By peterstepon, in Deathwatch

I wonder which battles which happened in our history would rival the epic splendor of the Space Marines. Here are some candidates for soldiers which could have been considered for Astartes training in real life.

1/ Spartans at Thermopolae. The story of how 300 Spartans and a few thousand greek hoplites held back a huge army of Persians. That is pretty much a real live version of a small group of armored warriors holding back a horde. Despite the fantasy feel of the movie 300, the history does say that a smaller force of Greek hoplites held back an army of Persians which could have numbered about quarter of a million Persians.

2/ The Army of Alexander the Greek. Alexander, and his armored legions were able to conquer the Persian empire despite having about 100 times the size and over 20 times the population.

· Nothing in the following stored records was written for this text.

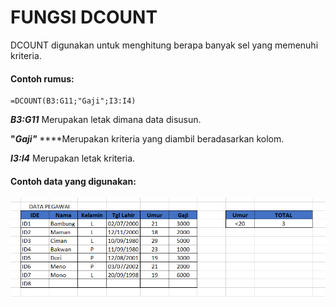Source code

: # FUNGSI DCOUNT

DCOUNT digunakan untuk menghitung berapa banyak sel yang memenuhi kriteria.

#### Contoh rumus:

```text
=DCOUNT(B3:G11;"Gaji";I3:I4)
```

_**B3:G11**_ Merupakan letak dimana data disusun.

**"**_**Gaji"**_ ****Merupakan kriteria yang diambil beradasarkan kolom.

_**I3:I4**_ Merupakan letak kriteria.

#### Contoh data yang digunakan:

![Tabel dengan kolom TOTAL berisikan rumus dari DCOUNT.](../../.gitbook/assets/image.png)

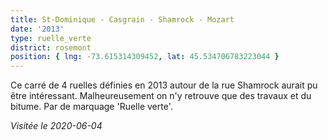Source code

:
 ```yaml
---
title: St‐Dominique ‐ Casgrain ‐ Shamrock - Mozart
date: '2013'
type: ruelle_verte
district: rosemont
position: { lng: -73.615314309452, lat: 45.534706783223044 }
---
```


Ce carré de 4 ruelles définies en 2013 autour de la rue Shamrock aurait pu être intéressant. Malheureusement
on n'y retrouve que des travaux et du bitume. Par de marquage 'Ruelle verte'. 

_Visitée le 2020-06-04_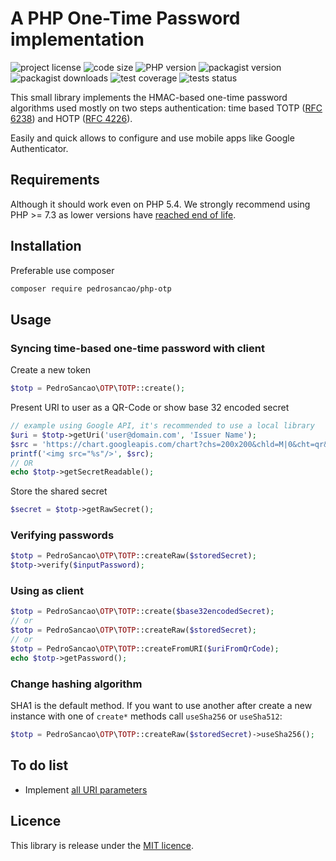 # A PHP One-Time Password implementation

![project license](https://img.shields.io/github/license/pedrosancao/php-otp)
![code size](https://img.shields.io/github/languages/code-size/pedrosancao/php-otp)
![PHP version](https://img.shields.io/packagist/php-v/pedrosancao/php-otp)
![packagist version](https://img.shields.io/packagist/v/pedrosancao/php-otp)
![packagist downloads](https://img.shields.io/packagist/dt/pedrosancao/php-otp)
![test coverage](https://img.shields.io/codecov/c/github/pedrosancao/php-otp)
![tests status](https://img.shields.io/github/workflow/status/pedrosancao/php-otp/PHP%20Composer?label=tests)

This small library implements the HMAC-based one-time password algorithms
used mostly on two steps authentication: time based TOTP
([RFC 6238](https://tools.ietf.org/html/rfc6238)) and HOTP
([RFC 4226](https://tools.ietf.org/html/rfc4226)).

Easily and quick allows to configure and use mobile apps like Google Authenticator.

## Requirements

Although it should work even on PHP 5.4. We strongly recommend using PHP >= 7.3 as
lower versions have [reached end of life](https://www.php.net/supported-versions.php).

## Installation

Preferable use composer

```sh
composer require pedrosancao/php-otp
```

## Usage

### Syncing time-based one-time password with client

Create a new token

```php
$totp = PedroSancao\OTP\TOTP::create();
```

Present URI to user as a QR-Code or show base 32 encoded secret

```php
// example using Google API, it's recommended to use a local library
$uri = $totp->getUri('user@domain.com', 'Issuer Name');
$src = 'https://chart.googleapis.com/chart?chs=200x200&chld=M|0&cht=qr&chl=' . urlencode($uri);
printf('<img src="%s"/>', $src);
// OR
echo $totp->getSecretReadable();
```

Store the shared secret

```php
$secret = $totp->getRawSecret();
```

### Verifying passwords

```php
$totp = PedroSancao\OTP\TOTP::createRaw($storedSecret);
$totp->verify($inputPassword);
```

### Using as client

```php
$totp = PedroSancao\OTP\TOTP::create($base32encodedSecret);
// or
$totp = PedroSancao\OTP\TOTP::createRaw($storedSecret);
// or
$totp = PedroSancao\OTP\TOTP::createFromURI($uriFromQrCode);
echo $totp->getPassword();
```

### Change hashing algorithm

SHA1 is the default method. If you want to use another after create a new instance
with one of `create*` methods call `useSha256` or `useSha512`: 

```php
$totp = PedroSancao\OTP\TOTP::createRaw($storedSecret)->useSha256();
```

## To do list

- Implement [all URI parameters](https://github.com/google/google-authenticator/wiki/Key-Uri-Format)

## Licence

This library is release under the [MIT licence](LICENCE).
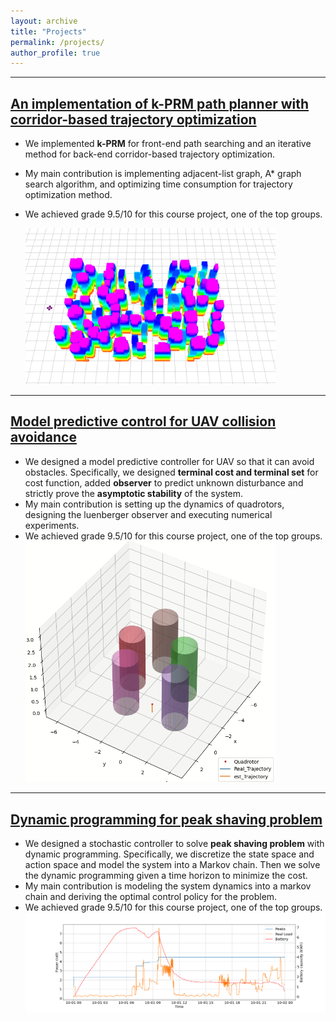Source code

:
 ```yaml
---
layout: archive
title: "Projects"
permalink: /projects/
author_profile: true
---
```

---
## [An implementation of k-PRM path planner with corridor-based trajectory optimization](https://github.com/edmundwsy/RO47005-PDM-Final)
- We implemented **k-PRM** for front-end path searching and an iterative method for back-end
corridor-based trajectory optimization. 
- My main contribution is implementing adjacent-list
graph, A* graph search algorithm, and optimizing time consumption for trajectory optimization method.
- We achieved grade 9.5/10 for this course project, one of the top groups.

  <img src="/images/kprm.gif" width="400" class="center"/>

---
## [Model predictive control for UAV collision avoidance](https://github.com/smoggy-P/MPC-Collision-Avoidance)
- We designed a model predictive controller for UAV so that it can avoid obstacles.
Specifically, we designed **terminal cost and terminal set** for cost function, added **observer** to
predict unknown disturbance and strictly prove the **asymptotic stability** of the system.
- My main contribution is setting up the dynamics of quadrotors, designing the luenberger observer and executing numerical experiments.
- We achieved grade 9.5/10 for this course project, one of the top groups.
  <img src="/images/mpc.gif" width="400" class="center"/>
---
## [Dynamic programming for peak shaving problem](https://github.com/smoggy-P/Dynamic_Programming_Project)
- We designed a stochastic controller to solve **peak shaving problem** with dynamic
programming. Specifically, we discretize the state space and action space and model the system
into a Markov chain. Then we solve the dynamic programming given a time horizon to minimize
the cost.
- My main contribution is modeling the system dynamics into a markov chain and deriving the optimal control policy for the problem.
- We achieved grade 9.5/10 for this course project, one of the top groups.
  <img src="/images/dp.png" width="800" class="center"/>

3/ The Conquistadores, my personal favorite. Cortez and a force of probaby 150 conqistadores manage to conquer the Aztec empire which had armies numbering into the tens of thousands.

4/ The defenders of the Kibbutz. I read about a battle in Israel in 1948 where a bunch of isrelis, numbering no more than 15 or 30, managed to hold back an entire brigade of Egyptian soldiers. I am not sure if that is due to the exceptional fighting skills of the Israeli army or the lousy fighting skills of the Egyptians.

Any other suggestions?

Thats Fing awesome.

And that is why I don't use the extremes of human ability to then ramp up my Marines. Real life is awesome and I don't need my fiction to caricature it with Mary Sue. :D

Kage

The Simo Häyhä article in the linky actually has two factual mistakes:

1) It says he had only a basic military training, which is just not true. He was in army for one year in 1925 but after that was an active member of national guard and had won "a room full of shooting competition prizes" with the same rifle he brought with him to the war... which started 1939. So it was more like 14 years of training as far as shooting ability is concerned.

2) It says he killed 150 people with SMG. Well... may be, may be not. They didn't do bodycounts outside sniper activity and the number 150 was what his company commander told when he was forced to give a number when Häyhä was given some medal. By his own words on the SMG kills "we didn't count them, maybe about as many as with rifle". Nobody really knows now as he passed away in 2002.

Apparently at Thermopylae the Spartans only reduced themselves to 300 on the final day and they still had over 1100 Allied Greek troops. Still, apparently It's true that Leonidas stayed to lead them. Depending on which accounts (and the problem with ancient accounts) the Battle of Marathon might have been as bad.

My nomination is the Battle of Rourkes drift, of course that was only 8 to one odds.